____ Entries supplied

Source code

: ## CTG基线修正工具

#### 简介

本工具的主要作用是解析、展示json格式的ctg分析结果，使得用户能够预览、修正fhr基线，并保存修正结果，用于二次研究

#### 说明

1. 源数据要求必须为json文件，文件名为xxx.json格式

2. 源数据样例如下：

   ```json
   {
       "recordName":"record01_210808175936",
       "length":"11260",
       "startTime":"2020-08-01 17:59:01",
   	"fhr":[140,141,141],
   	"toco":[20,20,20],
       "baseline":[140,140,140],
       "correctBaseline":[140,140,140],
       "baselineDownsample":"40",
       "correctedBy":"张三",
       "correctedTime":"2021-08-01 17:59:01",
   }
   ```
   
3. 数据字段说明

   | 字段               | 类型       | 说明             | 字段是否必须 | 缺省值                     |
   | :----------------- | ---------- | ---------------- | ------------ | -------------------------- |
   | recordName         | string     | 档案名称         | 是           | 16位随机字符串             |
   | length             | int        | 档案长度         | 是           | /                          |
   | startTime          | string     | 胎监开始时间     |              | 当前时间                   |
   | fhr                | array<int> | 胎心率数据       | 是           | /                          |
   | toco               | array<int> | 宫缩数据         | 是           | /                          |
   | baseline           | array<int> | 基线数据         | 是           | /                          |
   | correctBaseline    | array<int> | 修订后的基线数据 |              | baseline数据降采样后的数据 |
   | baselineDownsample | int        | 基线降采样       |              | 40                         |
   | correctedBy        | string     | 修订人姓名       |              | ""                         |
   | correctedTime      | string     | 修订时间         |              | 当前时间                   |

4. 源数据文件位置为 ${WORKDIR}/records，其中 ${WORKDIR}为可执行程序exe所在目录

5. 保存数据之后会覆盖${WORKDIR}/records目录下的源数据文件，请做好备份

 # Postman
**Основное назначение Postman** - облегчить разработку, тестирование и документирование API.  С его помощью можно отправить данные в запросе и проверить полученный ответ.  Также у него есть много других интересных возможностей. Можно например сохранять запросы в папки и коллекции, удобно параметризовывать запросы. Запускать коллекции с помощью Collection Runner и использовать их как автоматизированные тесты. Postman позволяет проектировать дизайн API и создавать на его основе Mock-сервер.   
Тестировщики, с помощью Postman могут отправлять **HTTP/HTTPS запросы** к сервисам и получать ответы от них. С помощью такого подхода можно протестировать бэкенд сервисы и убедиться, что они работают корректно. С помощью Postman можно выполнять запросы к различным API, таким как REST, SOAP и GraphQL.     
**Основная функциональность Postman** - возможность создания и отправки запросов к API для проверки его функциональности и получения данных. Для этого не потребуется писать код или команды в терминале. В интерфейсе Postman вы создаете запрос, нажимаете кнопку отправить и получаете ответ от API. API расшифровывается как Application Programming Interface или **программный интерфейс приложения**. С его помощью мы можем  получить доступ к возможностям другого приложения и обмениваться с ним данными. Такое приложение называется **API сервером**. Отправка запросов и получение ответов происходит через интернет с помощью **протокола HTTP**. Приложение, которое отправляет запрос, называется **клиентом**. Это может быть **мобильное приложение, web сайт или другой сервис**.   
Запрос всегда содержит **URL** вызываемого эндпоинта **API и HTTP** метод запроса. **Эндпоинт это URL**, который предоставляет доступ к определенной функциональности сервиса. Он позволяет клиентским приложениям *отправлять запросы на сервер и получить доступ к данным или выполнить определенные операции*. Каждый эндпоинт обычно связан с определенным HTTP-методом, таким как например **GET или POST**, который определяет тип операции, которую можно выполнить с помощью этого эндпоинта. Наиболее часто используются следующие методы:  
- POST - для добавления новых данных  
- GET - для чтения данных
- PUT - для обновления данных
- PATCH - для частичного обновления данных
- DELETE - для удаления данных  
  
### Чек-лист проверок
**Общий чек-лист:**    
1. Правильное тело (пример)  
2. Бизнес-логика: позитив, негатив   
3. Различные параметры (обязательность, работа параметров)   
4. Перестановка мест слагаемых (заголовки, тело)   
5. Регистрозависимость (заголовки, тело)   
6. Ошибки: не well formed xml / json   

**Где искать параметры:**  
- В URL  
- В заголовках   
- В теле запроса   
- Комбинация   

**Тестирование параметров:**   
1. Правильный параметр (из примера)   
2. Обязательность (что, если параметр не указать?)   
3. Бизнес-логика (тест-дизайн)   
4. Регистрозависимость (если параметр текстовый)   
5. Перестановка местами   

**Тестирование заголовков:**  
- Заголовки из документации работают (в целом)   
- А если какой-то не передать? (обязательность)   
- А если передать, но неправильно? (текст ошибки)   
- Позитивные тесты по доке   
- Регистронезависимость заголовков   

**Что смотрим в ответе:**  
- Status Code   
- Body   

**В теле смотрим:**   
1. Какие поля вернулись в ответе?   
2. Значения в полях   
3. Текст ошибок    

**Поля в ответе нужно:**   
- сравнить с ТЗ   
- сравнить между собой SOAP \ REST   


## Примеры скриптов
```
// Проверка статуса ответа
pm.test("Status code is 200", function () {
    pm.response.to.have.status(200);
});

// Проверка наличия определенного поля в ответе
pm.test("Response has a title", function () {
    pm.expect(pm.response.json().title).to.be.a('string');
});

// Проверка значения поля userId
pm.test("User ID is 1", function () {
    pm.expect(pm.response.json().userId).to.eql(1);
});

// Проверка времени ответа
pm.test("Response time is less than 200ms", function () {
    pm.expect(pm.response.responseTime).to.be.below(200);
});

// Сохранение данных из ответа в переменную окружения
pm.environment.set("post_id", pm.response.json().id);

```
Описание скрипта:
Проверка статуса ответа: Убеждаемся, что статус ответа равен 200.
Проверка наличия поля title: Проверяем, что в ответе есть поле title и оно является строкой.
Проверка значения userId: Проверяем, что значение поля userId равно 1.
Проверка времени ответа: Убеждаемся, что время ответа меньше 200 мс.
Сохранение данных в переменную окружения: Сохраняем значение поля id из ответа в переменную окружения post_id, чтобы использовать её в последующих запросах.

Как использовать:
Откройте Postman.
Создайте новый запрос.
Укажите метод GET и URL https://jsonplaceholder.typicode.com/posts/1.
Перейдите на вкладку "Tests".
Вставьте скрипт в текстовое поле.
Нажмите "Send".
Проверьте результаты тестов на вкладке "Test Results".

________

When a line in the data contains "correctedBy", return it as written.

       "correctedBy":"张三",
   | correctedBy        | string     | 修订人姓名       |              | ""                         |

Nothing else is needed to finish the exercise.